Her head jerked, the cloud over her face cleared, she was fighting back the demons, just as her brows drew together and she said, “Okay, you’re right, no more sharing. I give you the ammunition I’ll never hear the end of it.”

He curled his arms around her and gave her a squeeze, the smile never leaving his face. “You know I’m teasin’, baby.”

“I know and I like it now about as much as I liked it when I was eight and you and Morrie chased me around, waving frogs at me.”

That memory was so hilarious; Feb screaming like a lunatic and running so fast her hair flew out straight behind her, Colt felt the memory simmer inside him and he couldn’t stop himself from bursting out laughing. Jackie felt it too because she did the same.

“My girl, always hated frogs,” Jackie stated when she’d controlled her hilarity.

“That’s right, Mom,” Feb leveled her irate eyes at her mother, “I’m a girl therefore I hate frogs.

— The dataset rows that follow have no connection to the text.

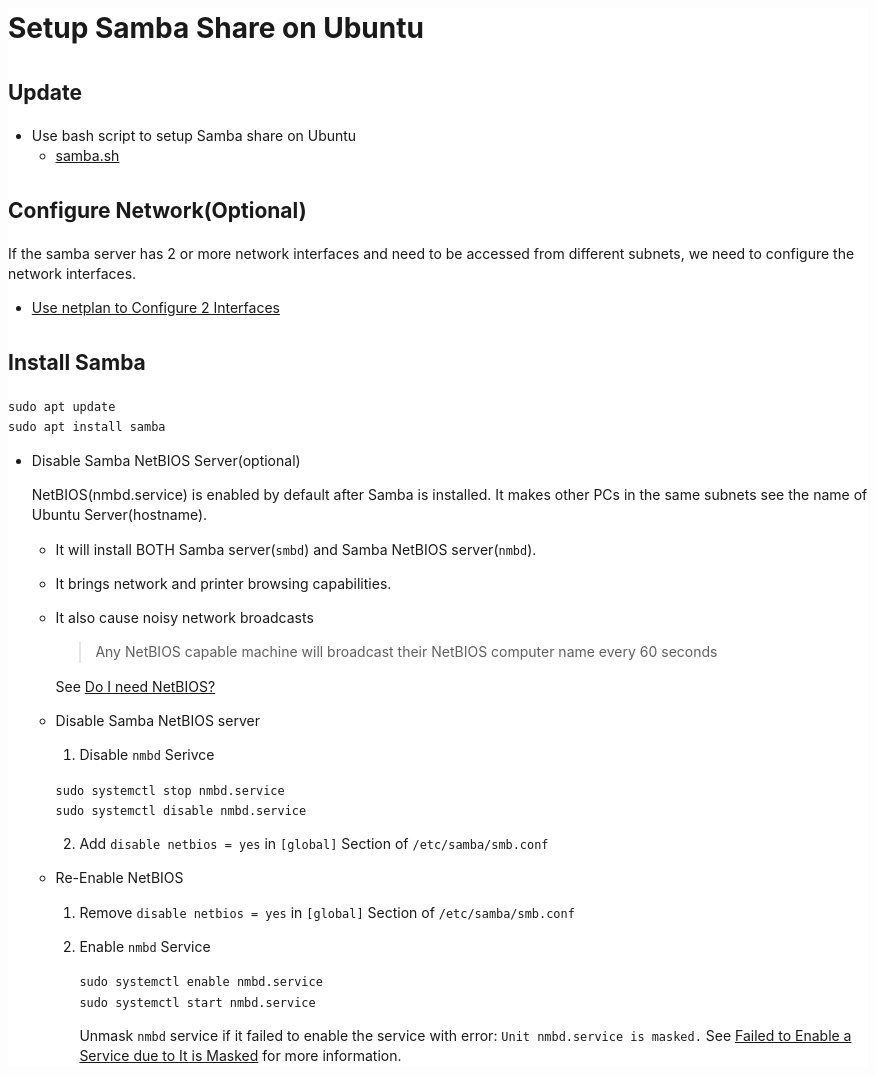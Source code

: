 # Setup Samba Share on Ubuntu

## Update
* Use bash script to setup Samba share on Ubuntu
  * [samba.sh](https://github.com/northbright/samba.sh/)

## Configure Network(Optional)
If the samba server has 2 or more network interfaces and need to be accessed from different subnets, we need to configure the network interfaces.

* [Use netplan to Configure 2 Interfaces](https://github.com/northbright/Notes/blob/master/Linux/Ubuntu/network/use-netplan-to-configure-2-interfaces.md)

## Install Samba
```
sudo apt update
sudo apt install samba
```

* Disable Samba NetBIOS Server(optional)

  NetBIOS(nmbd.service) is enabled by default after Samba is installed.
  It makes other PCs in the same subnets see the name of Ubuntu Server(hostname).
  
  * It will install BOTH Samba server(`smbd`) and Samba NetBIOS server(`nmbd`).
  * It brings network and printer browsing capabilities.
  * It also cause noisy network broadcasts

    > Any NetBIOS capable machine will broadcast their NetBIOS computer name every 60 seconds

    See [Do I need NetBIOS?](https://blogs.msmvps.com/acefekay/2013/03/02/do-i-need-netbios/)

  * Disable Samba NetBIOS server

    1. Disable `nmbd` Serivce

    ```
    sudo systemctl stop nmbd.service
    sudo systemctl disable nmbd.service
    ```

    2. Add `disable netbios = yes` in `[global]` Section of `/etc/samba/smb.conf`

  * Re-Enable NetBIOS

    1. Remove `disable netbios = yes` in `[global]` Section of `/etc/samba/smb.conf`
    2. Enable `nmbd` Service

       ```
       sudo systemctl enable nmbd.service
       sudo systemctl start nmbd.service
       ```

       Unmask `nmbd` service if it failed to enable the service with error: `Unit nmbd.service is masked.`
       See [Failed to Enable a Service due to It is Masked](https://github.com/northbright/Notes/blob/master/Linux/Ubuntu/service/failed-to-enable-a-service-due-to-it-is-masked.md) for more information.
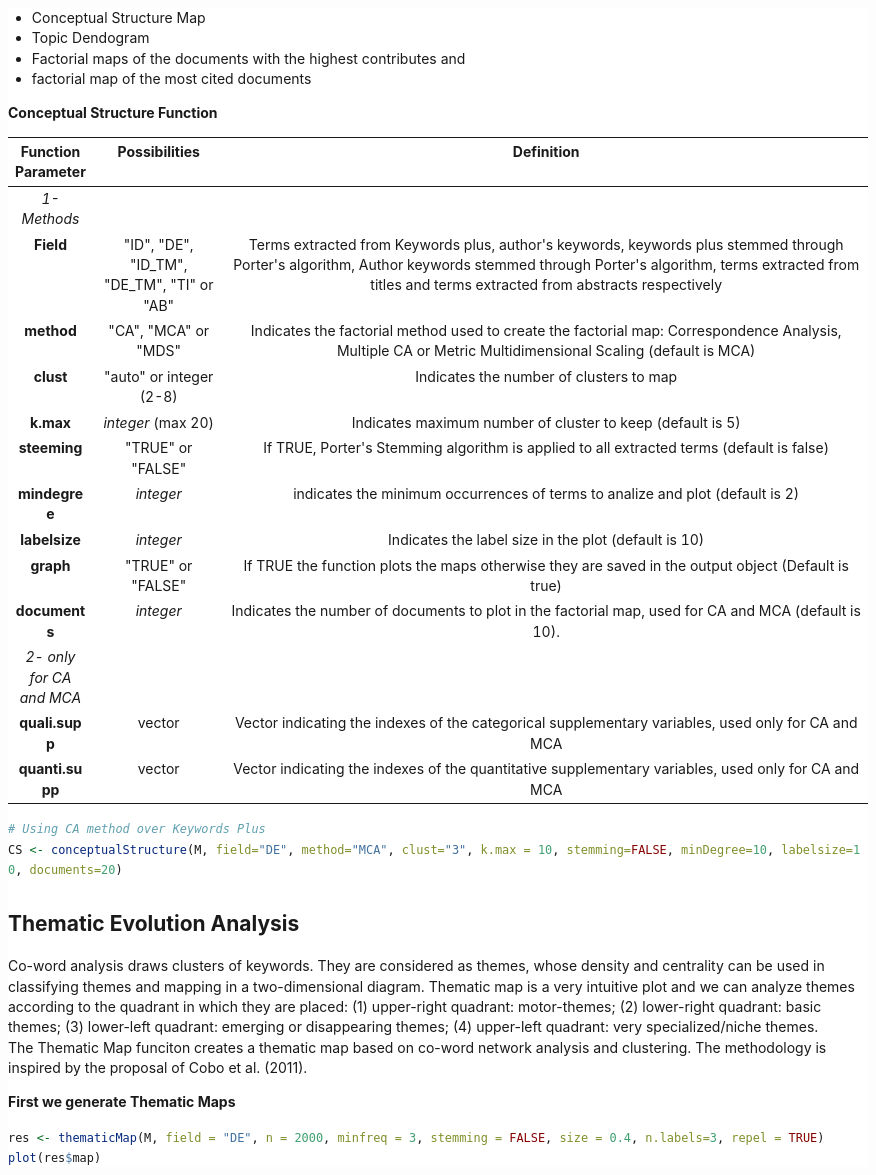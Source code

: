 - Conceptual Structure Map
- Topic Dendogram
- Factorial maps of the documents with the highest contributes and 
- factorial map of the most cited documents


**Conceptual Structure Function**  

| Function Parameter |   Possibilities   |    Definition    |
|:--------------------:|:-------------------:|:------------------:|
|*1- Methods*|
|   **Field**    | "ID", "DE", "ID_TM", "DE_TM", "TI" or "AB"| Terms extracted from Keywords plus, author's keywords, keywords plus stemmed through Porter's algorithm, Author keywords stemmed through Porter's algorithm, terms extracted from titles and terms extracted from abstracts respectively|
|     **method**       | "CA", "MCA" or "MDS"       | Indicates the factorial method used to create the factorial map: Correspondence Analysis, Multiple CA or Metric Multidimensional Scaling (default is MCA)|
|     **clust**          | "auto" or integer (2-8)     |Indicates the number of clusters to map |
|     **k.max**          | *integer* (max 20) | Indicates maximum number of cluster to keep (default is 5)|
|     **steeming**          | "TRUE" or "FALSE"         | If TRUE, Porter's Stemming algorithm is applied to all extracted terms (default is false)|
|     **mindegree**          |  *integer*      |indicates the minimum occurrences of terms to analize and plot (default is 2)|
|     **labelsize**          | *integer*   | Indicates the label size in the plot (default is 10)|
|     **graph**          |  "TRUE" or "FALSE"        | If TRUE the function plots the maps otherwise they are saved in the output object (Default is true)|
|     **documents**          | *integer*      |Indicates the number of documents to plot in the factorial map, used for CA and MCA (default is 10).|
|*2- only for CA and MCA*|
|     **quali.supp**    | vector    |Vector indicating the indexes of the categorical supplementary variables, used only for CA and MCA |
|     **quanti.supp**          | vector   | Vector indicating the indexes of the quantitative supplementary variables, used only for CA and MCA |

```R
# Using CA method over Keywords Plus
CS <- conceptualStructure(M, field="DE", method="MCA", clust="3", k.max = 10, stemming=FALSE, minDegree=10, labelsize=10, documents=20)
```

## **Thematic Evolution Analysis**  


Co-word analysis draws clusters of keywords. They are considered as themes, whose density and centrality can be used in classifying themes and mapping in a two-dimensional diagram. Thematic map is a very intuitive plot and we can analyze themes according to the quadrant in which they are placed: (1) upper-right quadrant: motor-themes; (2) lower-right quadrant: basic themes; (3) lower-left quadrant: emerging or disappearing themes; (4) upper-left quadrant: very specialized/niche themes.  
The Thematic Map funciton creates a thematic map based on co-word network analysis and clustering. The methodology is inspired by the proposal of Cobo et al. (2011).


**First we generate Thematic Maps**

```R
res <- thematicMap(M, field = "DE", n = 2000, minfreq = 3, stemming = FALSE, size = 0.4, n.labels=3, repel = TRUE)
plot(res$map)
```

I’d get kicked out of the girl club if I didn’t. Ask Maisie, she’s got the rules memorized.”

Jackie laughed again before her eyes moved to Colt. “February. Always been a scaredy cat. Can’t even watch scary movies.”

“Oh Lord,” Feb mumbled.

“Gotta say, Jackie, it’s probably good my woman can hold her shit together when a psycho is on the loose. Thinkin’ that’s more important than her bein’ able to watch Freddie Krueger invading high school kids’ dreams in a movie.”

“Oh no,” Feb whispered, her brows had separated but her eyes were now wide, “now I’m thinkin’ about Freddie Krueger.”

Colt gave her another squeeze. “I’ll keep you safe, honey.”

“You can’t!” she snapped. “He gets to you in your dreams!

There it was again, it hit his gut like a rocket and Colt couldn’t stop from laughing so hard he couldn’t hold his head up doing it so he bent his neck and shoved his face in her neck.

If someone had told Colt anytime during that day he’d laugh or smile or do them more than once, he’d have told you that you were fucking crazy.

But there it was. Owens magic.

Feb thought he was golden? He couldn’t say he didn’t like that she thought that.

But she and her mother were something else, something that glimmered far brighter than gold. Something that made you believe there was a God but he didn’t make miracles. He created beings and gave them the power to make miracles, miracles both great and small.

Chapter Nine

Cheryl

The door bell jolted Colt awake. He looked to the clock, saw it was five to seven and slid out from under the dead weight of Feb that was pressed to his side.

Yanking on his jeans, t-shirt and grabbing his gun, he hit the hall then the living room and looked out the peephole to see Chip Judd standing on his front step.

He’d unlocked the door when Jack hit the room, his hair a mess, his jeans on, his chest bare and his hand curled around the butt of his revolver.

“It’s Chip, Jack. It’s cool, I called him.”

“Chip?” Jack asked.

“Go back to bed, it’s all good.”

Jack studied him with sleepy intensity for several seconds before he spoke.

“Don’t know what’s good, you callin’ the only boy in town who installs security systems and him bein’ here first thing in the mornin’,” Jack stated the obvious on a grumble then headed back down the hall, muttering, “fuck.”

Colt turned back to the door and opened it, nodding to Chip and stepping aside for him to enter but his eyes scanned the neighborhood. Chip’s van was parked on the street, no Audi in sight, no other movement. Street was waking up, half an hour it’d be alive, people heading to work. An hour after that, it would be napping again.